■ Exercise instructions: Every line in the following data that has "program" counts toward the total; state that total alone.
╭─ Exercise materials
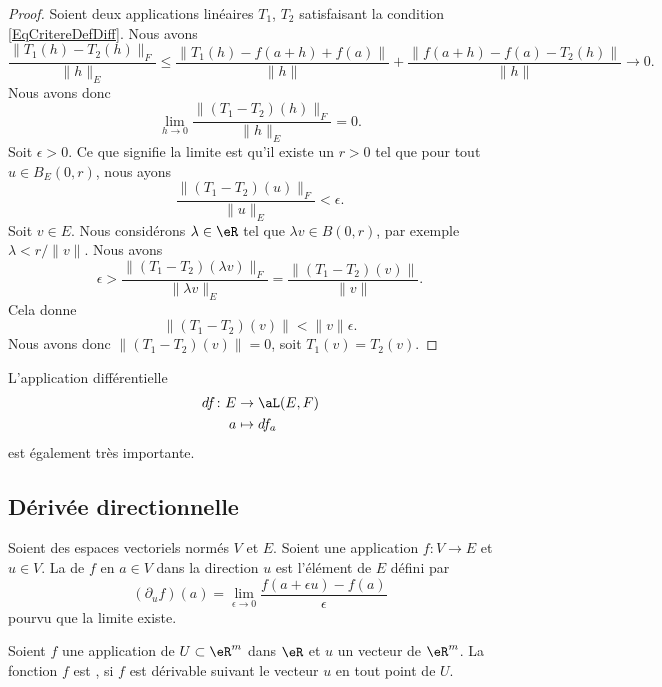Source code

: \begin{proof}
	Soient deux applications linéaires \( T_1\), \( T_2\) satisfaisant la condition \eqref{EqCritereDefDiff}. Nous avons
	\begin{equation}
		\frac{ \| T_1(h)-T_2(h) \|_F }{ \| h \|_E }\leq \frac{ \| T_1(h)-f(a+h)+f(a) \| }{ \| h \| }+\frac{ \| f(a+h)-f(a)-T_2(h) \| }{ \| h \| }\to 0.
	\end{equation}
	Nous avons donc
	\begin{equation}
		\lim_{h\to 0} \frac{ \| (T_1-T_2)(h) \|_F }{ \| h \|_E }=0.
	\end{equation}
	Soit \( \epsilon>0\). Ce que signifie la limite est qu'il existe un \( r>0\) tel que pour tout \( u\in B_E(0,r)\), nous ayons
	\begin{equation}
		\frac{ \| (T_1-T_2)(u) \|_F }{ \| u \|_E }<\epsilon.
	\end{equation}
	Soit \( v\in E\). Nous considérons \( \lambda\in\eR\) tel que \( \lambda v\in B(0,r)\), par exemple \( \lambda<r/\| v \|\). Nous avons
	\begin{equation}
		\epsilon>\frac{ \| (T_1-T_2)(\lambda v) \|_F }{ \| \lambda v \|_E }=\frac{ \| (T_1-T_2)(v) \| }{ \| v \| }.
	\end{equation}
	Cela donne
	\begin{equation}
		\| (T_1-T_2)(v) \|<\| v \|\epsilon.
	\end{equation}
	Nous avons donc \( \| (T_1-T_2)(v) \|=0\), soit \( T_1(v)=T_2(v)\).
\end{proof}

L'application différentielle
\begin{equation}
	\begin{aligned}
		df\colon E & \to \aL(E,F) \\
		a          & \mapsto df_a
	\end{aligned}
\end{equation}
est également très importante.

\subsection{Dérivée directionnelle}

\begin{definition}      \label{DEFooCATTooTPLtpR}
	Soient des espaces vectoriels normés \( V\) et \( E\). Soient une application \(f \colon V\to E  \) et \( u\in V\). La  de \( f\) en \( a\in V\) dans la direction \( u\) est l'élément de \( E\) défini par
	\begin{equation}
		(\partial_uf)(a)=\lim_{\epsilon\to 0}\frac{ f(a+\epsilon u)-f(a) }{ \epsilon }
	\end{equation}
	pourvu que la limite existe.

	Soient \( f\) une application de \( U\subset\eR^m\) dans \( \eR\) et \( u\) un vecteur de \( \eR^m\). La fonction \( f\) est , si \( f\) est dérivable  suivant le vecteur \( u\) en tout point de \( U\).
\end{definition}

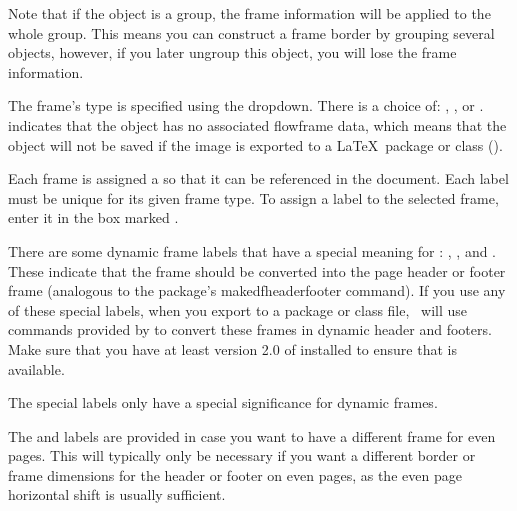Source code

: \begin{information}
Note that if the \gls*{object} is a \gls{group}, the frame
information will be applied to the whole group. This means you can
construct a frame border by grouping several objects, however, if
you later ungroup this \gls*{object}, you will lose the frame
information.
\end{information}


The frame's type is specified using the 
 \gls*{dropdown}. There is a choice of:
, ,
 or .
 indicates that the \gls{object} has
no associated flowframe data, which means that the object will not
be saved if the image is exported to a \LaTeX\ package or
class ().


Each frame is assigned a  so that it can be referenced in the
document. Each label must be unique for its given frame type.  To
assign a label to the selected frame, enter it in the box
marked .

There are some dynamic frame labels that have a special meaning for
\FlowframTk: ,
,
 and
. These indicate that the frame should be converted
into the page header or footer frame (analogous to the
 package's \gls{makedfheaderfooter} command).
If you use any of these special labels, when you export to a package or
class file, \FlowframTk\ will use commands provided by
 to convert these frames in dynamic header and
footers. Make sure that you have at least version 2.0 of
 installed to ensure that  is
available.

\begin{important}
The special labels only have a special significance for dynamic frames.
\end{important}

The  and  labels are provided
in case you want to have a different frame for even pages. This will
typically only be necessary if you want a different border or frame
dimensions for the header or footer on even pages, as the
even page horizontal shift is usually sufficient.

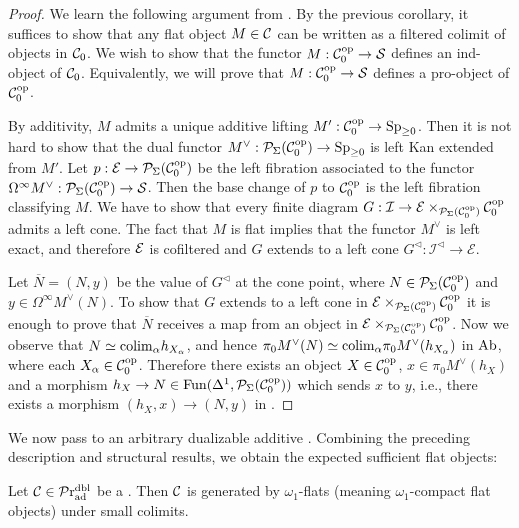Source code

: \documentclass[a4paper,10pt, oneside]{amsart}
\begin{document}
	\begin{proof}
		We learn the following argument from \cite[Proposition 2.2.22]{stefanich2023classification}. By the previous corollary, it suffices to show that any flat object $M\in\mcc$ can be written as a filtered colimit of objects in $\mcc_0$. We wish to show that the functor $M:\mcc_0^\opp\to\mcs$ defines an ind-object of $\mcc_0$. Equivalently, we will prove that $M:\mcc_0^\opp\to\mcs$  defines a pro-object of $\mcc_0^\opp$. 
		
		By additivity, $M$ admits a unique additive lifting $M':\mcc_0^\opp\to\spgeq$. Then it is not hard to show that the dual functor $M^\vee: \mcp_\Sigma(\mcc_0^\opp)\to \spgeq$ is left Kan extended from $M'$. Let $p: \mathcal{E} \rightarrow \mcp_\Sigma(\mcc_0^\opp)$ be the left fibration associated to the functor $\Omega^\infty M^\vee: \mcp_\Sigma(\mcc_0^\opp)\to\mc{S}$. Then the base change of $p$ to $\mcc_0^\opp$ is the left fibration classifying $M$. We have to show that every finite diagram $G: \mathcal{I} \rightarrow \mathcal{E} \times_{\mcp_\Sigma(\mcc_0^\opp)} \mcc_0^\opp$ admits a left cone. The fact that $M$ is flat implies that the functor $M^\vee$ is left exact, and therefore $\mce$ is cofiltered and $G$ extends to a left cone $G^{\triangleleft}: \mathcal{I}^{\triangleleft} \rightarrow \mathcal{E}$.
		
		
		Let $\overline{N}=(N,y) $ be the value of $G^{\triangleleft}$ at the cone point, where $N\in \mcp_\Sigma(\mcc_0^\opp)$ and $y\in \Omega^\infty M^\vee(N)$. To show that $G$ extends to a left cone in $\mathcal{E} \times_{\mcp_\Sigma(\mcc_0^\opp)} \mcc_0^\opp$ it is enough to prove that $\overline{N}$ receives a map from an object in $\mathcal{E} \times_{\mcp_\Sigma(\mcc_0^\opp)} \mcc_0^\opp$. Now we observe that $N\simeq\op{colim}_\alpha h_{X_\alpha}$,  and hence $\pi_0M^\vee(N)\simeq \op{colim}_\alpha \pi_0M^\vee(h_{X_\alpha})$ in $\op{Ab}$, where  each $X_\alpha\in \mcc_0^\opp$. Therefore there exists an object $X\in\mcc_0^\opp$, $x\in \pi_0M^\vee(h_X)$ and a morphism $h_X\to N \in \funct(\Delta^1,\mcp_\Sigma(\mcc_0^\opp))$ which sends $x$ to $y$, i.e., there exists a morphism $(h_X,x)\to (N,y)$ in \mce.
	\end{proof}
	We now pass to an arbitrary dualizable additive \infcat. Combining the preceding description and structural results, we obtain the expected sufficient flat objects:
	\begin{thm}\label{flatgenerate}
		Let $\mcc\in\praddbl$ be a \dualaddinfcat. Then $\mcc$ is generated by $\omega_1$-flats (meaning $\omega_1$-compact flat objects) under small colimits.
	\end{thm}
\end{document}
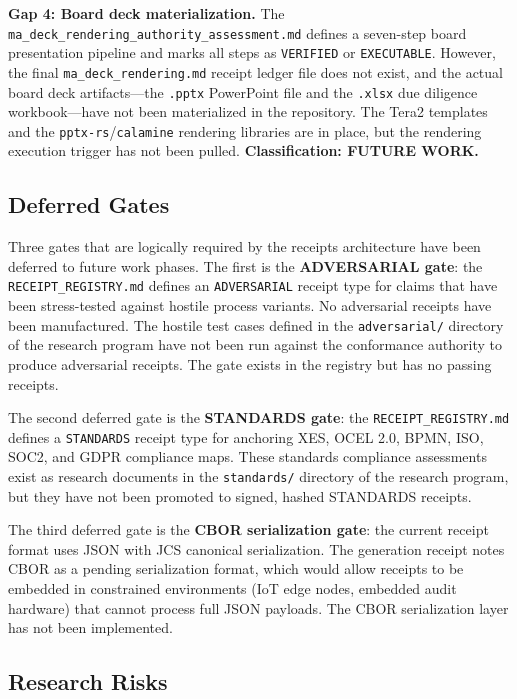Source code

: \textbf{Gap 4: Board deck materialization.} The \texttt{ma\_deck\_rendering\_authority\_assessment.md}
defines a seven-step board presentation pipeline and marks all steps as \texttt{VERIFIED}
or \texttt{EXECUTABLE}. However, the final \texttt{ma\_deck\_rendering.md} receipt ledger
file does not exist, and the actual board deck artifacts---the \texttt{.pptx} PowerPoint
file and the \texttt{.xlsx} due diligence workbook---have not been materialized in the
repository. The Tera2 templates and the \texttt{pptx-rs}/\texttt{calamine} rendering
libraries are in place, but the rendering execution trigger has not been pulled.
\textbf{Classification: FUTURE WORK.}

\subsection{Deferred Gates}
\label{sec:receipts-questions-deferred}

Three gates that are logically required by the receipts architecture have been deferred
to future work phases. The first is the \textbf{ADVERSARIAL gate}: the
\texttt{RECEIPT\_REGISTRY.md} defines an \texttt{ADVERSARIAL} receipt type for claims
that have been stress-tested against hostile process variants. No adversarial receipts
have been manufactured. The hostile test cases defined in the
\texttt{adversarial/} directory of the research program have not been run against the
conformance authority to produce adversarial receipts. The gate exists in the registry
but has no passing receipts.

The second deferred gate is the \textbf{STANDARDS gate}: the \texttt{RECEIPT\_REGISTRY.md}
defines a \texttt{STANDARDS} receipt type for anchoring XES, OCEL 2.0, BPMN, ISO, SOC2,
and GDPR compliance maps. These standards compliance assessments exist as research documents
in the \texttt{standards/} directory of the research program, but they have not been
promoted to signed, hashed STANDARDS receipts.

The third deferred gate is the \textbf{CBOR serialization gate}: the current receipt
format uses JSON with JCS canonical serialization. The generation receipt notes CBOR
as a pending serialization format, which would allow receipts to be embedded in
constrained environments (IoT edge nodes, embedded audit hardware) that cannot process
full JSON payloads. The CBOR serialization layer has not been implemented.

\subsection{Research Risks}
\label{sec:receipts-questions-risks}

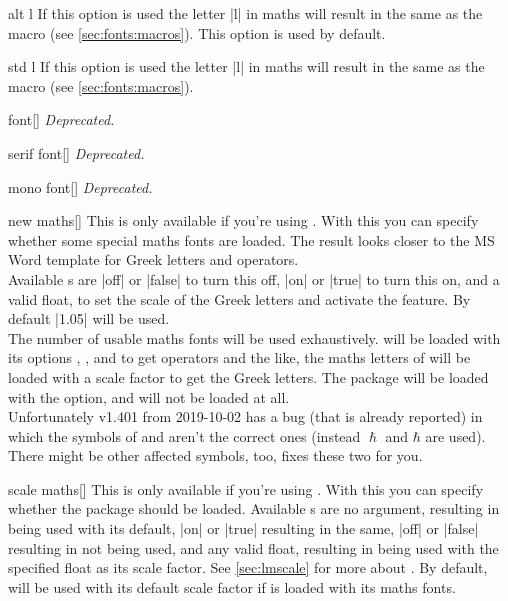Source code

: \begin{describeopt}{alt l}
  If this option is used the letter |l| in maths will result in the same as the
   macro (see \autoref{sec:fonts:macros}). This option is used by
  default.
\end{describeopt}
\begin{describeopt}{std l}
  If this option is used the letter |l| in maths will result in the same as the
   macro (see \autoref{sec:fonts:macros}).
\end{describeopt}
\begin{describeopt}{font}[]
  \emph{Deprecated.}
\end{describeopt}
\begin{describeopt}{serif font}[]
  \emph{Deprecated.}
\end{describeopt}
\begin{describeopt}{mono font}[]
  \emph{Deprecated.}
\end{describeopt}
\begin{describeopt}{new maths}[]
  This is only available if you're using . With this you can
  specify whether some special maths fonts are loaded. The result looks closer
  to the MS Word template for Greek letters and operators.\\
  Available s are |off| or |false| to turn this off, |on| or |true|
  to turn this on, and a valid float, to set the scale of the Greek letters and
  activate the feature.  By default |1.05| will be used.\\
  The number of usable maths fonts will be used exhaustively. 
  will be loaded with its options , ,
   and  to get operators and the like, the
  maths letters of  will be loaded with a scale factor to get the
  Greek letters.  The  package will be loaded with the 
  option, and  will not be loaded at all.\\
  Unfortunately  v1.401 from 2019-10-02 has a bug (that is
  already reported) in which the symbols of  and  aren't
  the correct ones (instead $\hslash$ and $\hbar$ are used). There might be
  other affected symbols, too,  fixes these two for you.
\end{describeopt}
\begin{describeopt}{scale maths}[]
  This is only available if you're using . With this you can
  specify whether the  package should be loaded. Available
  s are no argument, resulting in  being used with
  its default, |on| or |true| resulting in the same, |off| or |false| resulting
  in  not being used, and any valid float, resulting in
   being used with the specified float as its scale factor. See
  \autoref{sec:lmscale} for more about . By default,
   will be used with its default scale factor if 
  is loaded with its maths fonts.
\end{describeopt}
╰─
■ Written response: 2